2024-10-28 18:10:19,588 - INFO - Starting transcript fetch for video_id: yPIZ9b9Q-fc
2024-10-28 18:10:19,746 - ERROR - Auto-generated English subtitles not available for this video.


Available captions: {}
Dostępne napisy: {}
Nie udało się pobrać transkryptu.


### yt_dlp

In [4]:
import logging
import yt_dlp
import requests

# Configure logging
logging.basicConfig(level=logging.INFO, format='%(asctime)s - %(levelname)s - %(message)s')
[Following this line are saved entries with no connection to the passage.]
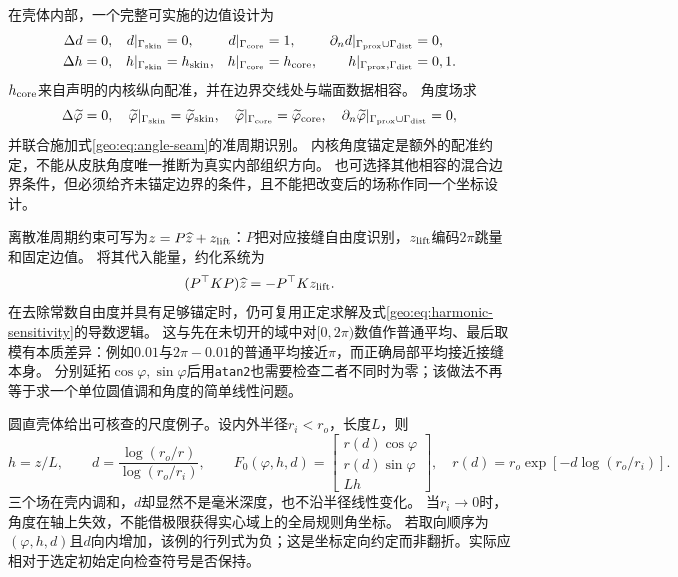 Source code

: \documentclass[11pt,a4paper]{article}
\numberwithin{equation}{section}
\theoremstyle{definition}
\begin{document}
在壳体内部，一个完整可实施的边值设计为
\begin{align}
 \Delta d&=0,
 &d|_{\Gamma_{\rm skin}}&=0,
 &d|_{\Gamma_{\rm core}}&=1,
 &\partial_n d|_{\Gamma_{\rm prox}\cup\Gamma_{\rm dist}}&=0,
 \label{geo:eq:volume-depth-pde}\\
 \Delta h&=0,
 &h|_{\Gamma_{\rm skin}}&=h_{\rm skin},
 &h|_{\Gamma_{\rm core}}&=h_{\rm core},
 &h|_{\Gamma_{\rm prox},\Gamma_{\rm dist}}&=0,1.
 \label{geo:eq:volume-height-pde}
\end{align}
$h_{\rm core}$来自声明的内核纵向配准，并在边界交线处与端面数据相容。
角度场求
\begin{equation}
 \Delta\widetilde\varphi=0,\quad
 \widetilde\varphi|_{\Gamma_{\rm skin}}=\widetilde\varphi_{\rm skin},\quad
 \widetilde\varphi|_{\Gamma_{\rm core}}=\widetilde\varphi_{\rm core},
 \quad\partial_n\widetilde\varphi|_{\Gamma_{\rm prox}\cup\Gamma_{\rm dist}}=0,
 \label{geo:eq:volume-angle-pde}
\end{equation}
并联合施加式\eqref{geo:eq:angle-seam}的准周期识别。
内核角度锚定是额外的配准约定，不能从皮肤角度唯一推断为真实内部组织方向。
也可选择其他相容的混合边界条件，但必须给齐未锚定边界的条件，且不能把改变后的场称作同一个坐标设计。

离散准周期约束可写为$z=P\widehat z+z_{\rm lift}$：$P$把对应接缝自由度识别，$z_{\rm lift}$编码$2\pi$跳量和固定边值。
将其代入能量，约化系统为
\begin{equation}
 (P^{\top}KP)\widehat z=-P^{\top}Kz_{\rm lift}.
 \label{geo:eq:periodic-fem}
\end{equation}
在去除常数自由度并具有足够锚定时，仍可复用正定求解及式\eqref{geo:eq:harmonic-sensitivity}的导数逻辑。
这与先在未切开的域中对$[0,2\pi)$数值作普通平均、最后取模有本质差异：例如$0.01$与$2\pi-0.01$的普通平均接近$\pi$，而正确局部平均接近接缝本身。
分别延拓$\cos\varphi,\sin\varphi$后用\texttt{atan2}也需要检查二者不同时为零；该做法不再等于求一个单位圆值调和角度的简单线性问题。

圆直壳体给出可核查的尺度例子。设内外半径$r_i<r_o$，长度$L$，则
\begin{equation}
 h=z/L,\qquad
 d=\frac{\log(r_o/r)}{\log(r_o/r_i)},\qquad
 F_0(\varphi,h,d)=
 \begin{bmatrix}r(d)\cos\varphi\\r(d)\sin\varphi\\Lh\end{bmatrix},
 \quad r(d)=r_o\exp[-d\log(r_o/r_i)].
 \label{geo:eq:cylinder-example}
\end{equation}
三个场在壳内调和，$d$却显然不是毫米深度，也不沿半径线性变化。
当$r_i\to0$时，角度在轴上失效，不能借极限获得实心域上的全局规则角坐标。
若取向顺序为$(\varphi,h,d)$且$d$向内增加，该例的行列式为负；这是坐标定向约定而非翻折。实际应相对于选定初始定向检查符号是否保持。
\end{document}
def fetch_auto_subtitles(video_url):
    """Fetches the URL for auto-generated English subtitles from YouTube using yt-dlp."""
    logging.info("Starting subtitle fetch for video_url: %s", video_url)
    ydl_opts = {
        'writesubtitles': True,
        'subtitleslangs': ['en'],
        'skip_download': True,
        'subtitlesformat': 'srt'
    }
    try:
        with yt_dlp.YoutubeDL(ydl_opts) as ydl:
            info = ydl.extract_info(video_url, download=False)
            subtitles = info.get("requested_subtitles")
            if subtitles and 'en' in subtitles:
                subtitle_url = subtitles['en'].get("url")
                logging.info("Subtitle URL fetched successfully.")
                return subtitle_url
            else:
                logging.error("Auto-generated English subtitles not available.")
                return None
    except Exception as e:
        logging.error("Failed to fetch subtitles: %s", e)
        return None

def save_subtitles_from_url(subtitle_url, output_path="data/raw/subtitles.srt"):
    """Downloads subtitles from the provided URL and saves them to a file."""
    if not subtitle_url:
        logging.error("No subtitle URL provided.")
        return False
    try:
        response = requests.get(subtitle_url)
        response.raise_for_status()
        with open(output_path, "w", encoding="utf-8") as file:
            file.write(response.text)
        logging.info("Subtitles saved to file: %s", output_path)
        return True
    except Exception as e:
        logging.error("Failed to save subtitles: %s", e)
        return False

# Main function to fetch and save subtitles
def main(video_url):
    """Main function to fetch and save the subtitles."""
    logging.info("Starting subtitle download process.")
    
    # Step 1: Fetch subtitle URL
    subtitle_url = fetch_auto_subtitles(video_url)
    if not subtitle_url:
        logging.error("Subtitle fetch failed. Exiting.")
        return

    # Step 2: Save the subtitles from URL for inspection
    success = save_subtitles_from_url(subtitle_url, output_path="data/raw/subtitles.srt")
    if success:
        logging.info("Subtitle download process completed successfully.")
    else:
        logging.error("Subtitle saving failed.")

# Example usage
if __name__ == "__main__":
    video_url = 'https://www.youtube.com/watch?v=yPIZ9b9Q-fc'
    main(video_url)


2024-10-28 18:10:19,806 - INFO - Starting subtitle download process.
2024-10-28 18:10:19,820 - INFO - Starting subtitle fetch for video_url: https://www.youtube.com/watch?v=yPIZ9b9Q-fc


[youtube] Extracting URL: https://www.youtube.com/watch?v=yPIZ9b9Q-fc
[youtube] yPIZ9b9Q-fc: Downloading webpage
[youtube] yPIZ9b9Q-fc: Downloading ios player API JSON
[youtube] yPIZ9b9Q-fc: Downloading mweb player API JSON
[youtube] yPIZ9b9Q-fc: Downloading m3u8 information


2024-10-28 18:10:23,434 - ERROR - Auto-generated English subtitles not available.
2024-10-28 18:10:23,438 - ERROR - Subtitle fetch failed. Exiting.